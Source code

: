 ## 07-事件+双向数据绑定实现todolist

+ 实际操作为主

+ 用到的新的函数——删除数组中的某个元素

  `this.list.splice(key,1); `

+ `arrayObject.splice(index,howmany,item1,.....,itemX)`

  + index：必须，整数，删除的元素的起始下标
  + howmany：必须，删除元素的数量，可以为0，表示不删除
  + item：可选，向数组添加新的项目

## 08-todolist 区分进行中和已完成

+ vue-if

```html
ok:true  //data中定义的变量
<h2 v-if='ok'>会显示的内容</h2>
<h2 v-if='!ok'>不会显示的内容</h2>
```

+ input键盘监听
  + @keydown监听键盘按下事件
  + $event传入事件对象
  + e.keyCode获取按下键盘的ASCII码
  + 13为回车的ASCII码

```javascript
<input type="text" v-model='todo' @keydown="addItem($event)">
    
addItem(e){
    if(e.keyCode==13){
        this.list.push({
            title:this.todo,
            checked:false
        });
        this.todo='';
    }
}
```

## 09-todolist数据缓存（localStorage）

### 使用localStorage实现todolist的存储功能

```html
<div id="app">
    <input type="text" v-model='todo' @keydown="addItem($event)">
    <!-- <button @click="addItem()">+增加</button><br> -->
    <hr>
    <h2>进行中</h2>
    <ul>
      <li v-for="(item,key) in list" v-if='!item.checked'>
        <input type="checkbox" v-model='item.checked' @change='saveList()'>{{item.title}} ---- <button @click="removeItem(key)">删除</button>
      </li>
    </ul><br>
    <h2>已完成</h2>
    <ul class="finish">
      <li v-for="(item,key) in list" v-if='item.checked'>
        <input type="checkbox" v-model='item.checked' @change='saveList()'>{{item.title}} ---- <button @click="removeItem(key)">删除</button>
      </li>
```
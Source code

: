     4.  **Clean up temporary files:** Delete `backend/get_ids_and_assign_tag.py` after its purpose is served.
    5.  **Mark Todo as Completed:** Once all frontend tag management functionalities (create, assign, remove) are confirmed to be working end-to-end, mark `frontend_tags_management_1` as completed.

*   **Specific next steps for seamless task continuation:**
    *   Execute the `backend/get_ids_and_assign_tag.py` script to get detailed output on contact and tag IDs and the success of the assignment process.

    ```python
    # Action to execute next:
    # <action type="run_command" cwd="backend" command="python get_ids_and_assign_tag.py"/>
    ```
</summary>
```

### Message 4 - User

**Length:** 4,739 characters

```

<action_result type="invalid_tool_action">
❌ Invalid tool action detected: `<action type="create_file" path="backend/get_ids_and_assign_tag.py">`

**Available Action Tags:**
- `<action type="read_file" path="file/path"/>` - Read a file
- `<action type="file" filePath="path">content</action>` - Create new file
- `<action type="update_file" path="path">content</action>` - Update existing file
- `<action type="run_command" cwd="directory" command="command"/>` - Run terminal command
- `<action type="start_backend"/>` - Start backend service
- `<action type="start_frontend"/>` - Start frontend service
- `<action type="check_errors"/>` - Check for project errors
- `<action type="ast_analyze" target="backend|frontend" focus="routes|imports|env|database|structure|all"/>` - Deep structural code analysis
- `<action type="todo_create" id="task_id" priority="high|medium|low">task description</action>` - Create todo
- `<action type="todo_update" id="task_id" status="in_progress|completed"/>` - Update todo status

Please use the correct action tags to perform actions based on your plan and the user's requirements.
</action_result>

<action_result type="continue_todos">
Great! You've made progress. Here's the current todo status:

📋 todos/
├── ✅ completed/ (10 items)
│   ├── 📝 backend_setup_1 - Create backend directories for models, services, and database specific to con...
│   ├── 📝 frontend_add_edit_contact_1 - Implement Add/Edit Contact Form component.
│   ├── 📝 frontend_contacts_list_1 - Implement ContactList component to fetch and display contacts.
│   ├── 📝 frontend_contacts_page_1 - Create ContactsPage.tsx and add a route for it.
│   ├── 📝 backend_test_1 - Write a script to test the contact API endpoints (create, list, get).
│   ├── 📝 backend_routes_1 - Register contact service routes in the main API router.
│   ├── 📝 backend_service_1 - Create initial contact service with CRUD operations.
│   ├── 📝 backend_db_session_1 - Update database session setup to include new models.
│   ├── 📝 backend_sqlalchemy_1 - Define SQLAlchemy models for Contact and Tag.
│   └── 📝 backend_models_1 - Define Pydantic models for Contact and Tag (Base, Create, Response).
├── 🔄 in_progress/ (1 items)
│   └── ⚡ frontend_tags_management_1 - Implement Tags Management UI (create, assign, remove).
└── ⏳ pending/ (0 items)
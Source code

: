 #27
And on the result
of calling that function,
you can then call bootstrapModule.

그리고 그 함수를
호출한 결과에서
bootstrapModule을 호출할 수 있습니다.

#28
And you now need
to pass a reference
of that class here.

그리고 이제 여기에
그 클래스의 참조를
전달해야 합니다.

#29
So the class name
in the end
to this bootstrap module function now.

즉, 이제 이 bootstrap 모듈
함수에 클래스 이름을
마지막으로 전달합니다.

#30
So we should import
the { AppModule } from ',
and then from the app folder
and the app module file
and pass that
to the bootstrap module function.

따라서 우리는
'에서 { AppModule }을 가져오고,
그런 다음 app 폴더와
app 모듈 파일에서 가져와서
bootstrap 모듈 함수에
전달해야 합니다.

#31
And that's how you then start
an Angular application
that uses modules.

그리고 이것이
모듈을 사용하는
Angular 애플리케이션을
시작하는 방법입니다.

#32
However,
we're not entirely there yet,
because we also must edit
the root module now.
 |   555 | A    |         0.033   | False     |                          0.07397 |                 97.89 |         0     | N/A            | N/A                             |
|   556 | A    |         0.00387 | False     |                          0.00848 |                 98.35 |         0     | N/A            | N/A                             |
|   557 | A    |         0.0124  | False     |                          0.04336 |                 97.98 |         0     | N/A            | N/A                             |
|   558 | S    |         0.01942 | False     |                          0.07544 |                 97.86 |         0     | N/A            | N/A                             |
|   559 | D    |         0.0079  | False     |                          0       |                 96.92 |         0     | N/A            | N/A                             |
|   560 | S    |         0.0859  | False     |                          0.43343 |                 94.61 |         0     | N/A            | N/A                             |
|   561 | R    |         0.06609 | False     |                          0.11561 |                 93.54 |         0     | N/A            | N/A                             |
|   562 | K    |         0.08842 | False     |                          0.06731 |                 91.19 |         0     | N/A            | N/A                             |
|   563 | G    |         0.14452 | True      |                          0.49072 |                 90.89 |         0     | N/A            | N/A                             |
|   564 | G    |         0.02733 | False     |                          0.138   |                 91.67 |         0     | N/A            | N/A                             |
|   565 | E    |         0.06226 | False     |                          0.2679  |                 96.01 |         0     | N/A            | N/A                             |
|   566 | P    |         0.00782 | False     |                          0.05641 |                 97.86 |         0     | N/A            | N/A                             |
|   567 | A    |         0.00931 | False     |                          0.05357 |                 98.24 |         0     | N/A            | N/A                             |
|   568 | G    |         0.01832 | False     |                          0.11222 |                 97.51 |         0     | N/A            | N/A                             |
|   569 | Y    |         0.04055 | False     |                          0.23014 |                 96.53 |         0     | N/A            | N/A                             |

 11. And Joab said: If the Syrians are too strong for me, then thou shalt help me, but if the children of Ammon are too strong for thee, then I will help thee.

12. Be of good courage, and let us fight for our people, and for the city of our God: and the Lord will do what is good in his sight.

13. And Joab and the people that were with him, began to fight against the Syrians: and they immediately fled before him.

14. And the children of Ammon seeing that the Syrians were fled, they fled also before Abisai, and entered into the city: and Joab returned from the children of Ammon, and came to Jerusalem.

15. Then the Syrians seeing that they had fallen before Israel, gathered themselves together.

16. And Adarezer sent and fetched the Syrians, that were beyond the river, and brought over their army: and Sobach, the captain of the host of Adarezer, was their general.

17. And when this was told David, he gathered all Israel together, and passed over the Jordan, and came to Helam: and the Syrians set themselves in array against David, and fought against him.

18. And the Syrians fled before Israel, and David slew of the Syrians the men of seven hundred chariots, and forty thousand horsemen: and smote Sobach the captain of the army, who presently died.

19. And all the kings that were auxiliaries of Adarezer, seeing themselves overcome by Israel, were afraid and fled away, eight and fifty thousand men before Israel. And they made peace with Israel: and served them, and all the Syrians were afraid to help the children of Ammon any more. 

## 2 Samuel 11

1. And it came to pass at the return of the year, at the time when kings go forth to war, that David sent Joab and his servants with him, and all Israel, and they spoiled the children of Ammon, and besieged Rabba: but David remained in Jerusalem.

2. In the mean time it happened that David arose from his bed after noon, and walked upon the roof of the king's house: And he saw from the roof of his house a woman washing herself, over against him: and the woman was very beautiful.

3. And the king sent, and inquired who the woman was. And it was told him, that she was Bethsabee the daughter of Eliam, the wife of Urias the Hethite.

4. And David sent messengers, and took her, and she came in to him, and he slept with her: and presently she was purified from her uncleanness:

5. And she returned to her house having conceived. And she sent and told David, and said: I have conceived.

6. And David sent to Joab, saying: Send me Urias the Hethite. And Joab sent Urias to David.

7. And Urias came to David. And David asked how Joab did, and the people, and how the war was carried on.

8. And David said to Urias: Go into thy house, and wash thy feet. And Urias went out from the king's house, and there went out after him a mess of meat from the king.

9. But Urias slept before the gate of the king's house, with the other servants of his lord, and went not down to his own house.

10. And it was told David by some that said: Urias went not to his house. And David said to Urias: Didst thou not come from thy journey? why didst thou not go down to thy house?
··········
### Task directions:
Exactly how many lines of the listing above hold the word "presently"? Give the number alone.

### Response box:
2